Operator, give me information.
Information, give me long distance.
Long distance, give me Heaven.
—Lyrics by Reggie Calloway
I’m on the hook this summer to score a piece of some of that World Wide Web that’s been going around for a while. It is high time to get this nearly century old log cabin onto the Information Superhighway. So, I called up the local phone company and it went something like this: “One ringy dingy… two ringy dingy.”
A Song of Hiawatha Telephone operator answered, “You have reached the party to whom you are speaking with.” I said I wanted to get some phone service and was told, “Here at the phone company, we handle 840 billion calls a year, everything from kings, queens, and presidents to the scum of the earth. So then, how may I, in all humble servitude, be of assistance?” I explained that we wanted to get the Internet and explained that I would take their DSL service, at least until a fiber line could be run to our cabin. I asked when could they make that happen? Ernestine Longfellow, the telephone operator then told me, “You’re dealing with the phone company, buddy. We are not bound by city, state, or federal regulations. We are omnipotent.”
I explained that we already had a phone line from before. To which she replied, “You are not dealing with just anyone’s fool. I am a high-school graduate.” I was getting a little hot under the collar by then and threatened to hang-up, but was told, “Don’t hang up. Don’t Hang up! You’ve angered me too, and when you anger me, you anger the entire phone company and all the power necessary to tie up your phone lines for the next fifty years. Do I make myself clear?” I meekly acceded to her demand. In the end, she told me that they would send a highly trained technician out to inspect our “old and probably worthless” phone line. If it somehow still meets their minimum standards, then they would grant us some DSL. Still not having learned my lesson, I asked her when would this be? She told me, when we are good and ready and not a moment before.

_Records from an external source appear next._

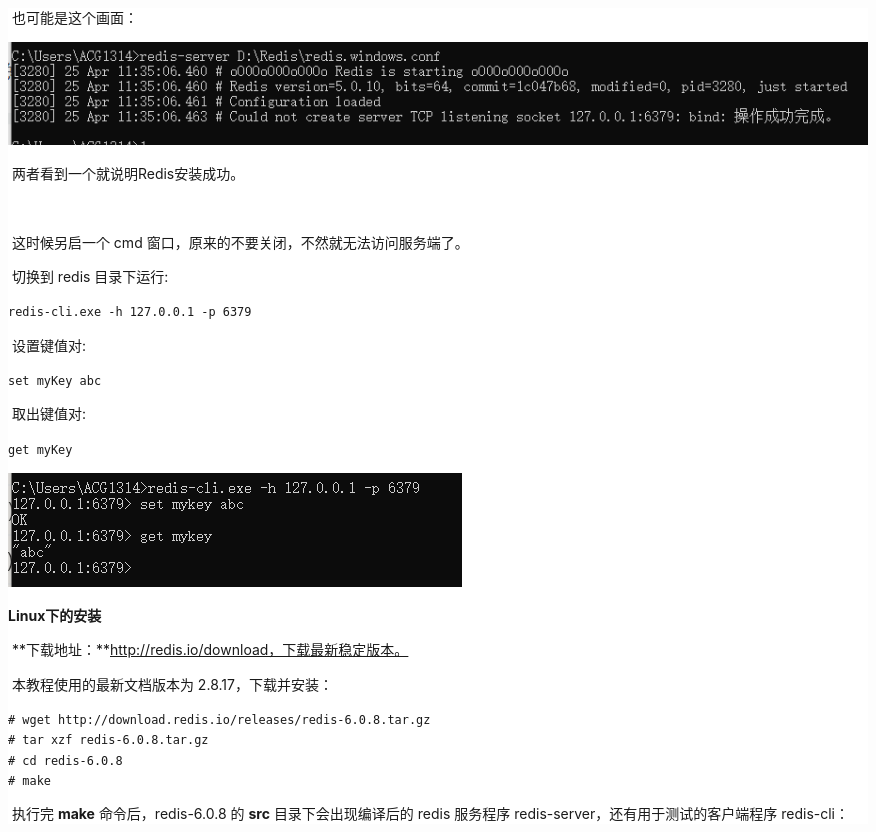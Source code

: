 
​		也可能是这个画面：



![image-20220425113552738](./8.数据存储.assets/image-20220425113552738.png)



​		两者看到一个就说明Redis安装成功。

​	

​		这时候另启一个 cmd 窗口，原来的不要关闭，不然就无法访问服务端了。

​		切换到 redis 目录下运行:

```
redis-cli.exe -h 127.0.0.1 -p 6379
```

​		设置键值对:

```
set myKey abc
```

​		取出键值对:

```
get myKey
```

![image-20220425114048751](./8.数据存储.assets/image-20220425114048751.png)



**Linux下的安装**

​	**下载地址：**http://redis.io/download，下载最新稳定版本。

​	本教程使用的最新文档版本为 2.8.17，下载并安装：

```
# wget http://download.redis.io/releases/redis-6.0.8.tar.gz
# tar xzf redis-6.0.8.tar.gz
# cd redis-6.0.8
# make
```

​	执行完 **make** 命令后，redis-6.0.8 的 **src** 目录下会出现编译后的 redis 服务程序 redis-server，还有用于测试的客户端程序 redis-cli：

Edging even closer to the precipice once again, I asked her about fiber. She said that they were currently installing fiber for their already existing customers and that I would be placed at the very bottom of a very long wait list, after all of those other customers had been helped. I explained that our next-door-neighbor is scheduled to get fiber soon and I thought that since they would be out near us, it might be convenient for them to also do our cabin? She explained that they don’t even have enough equipment to connect half of the customers that they are already on the hook for. She then said, “We will get to you at some time, but not very soon. How about never? Does never work for you? Because it certainly works for us.” I didn’t have a prayer.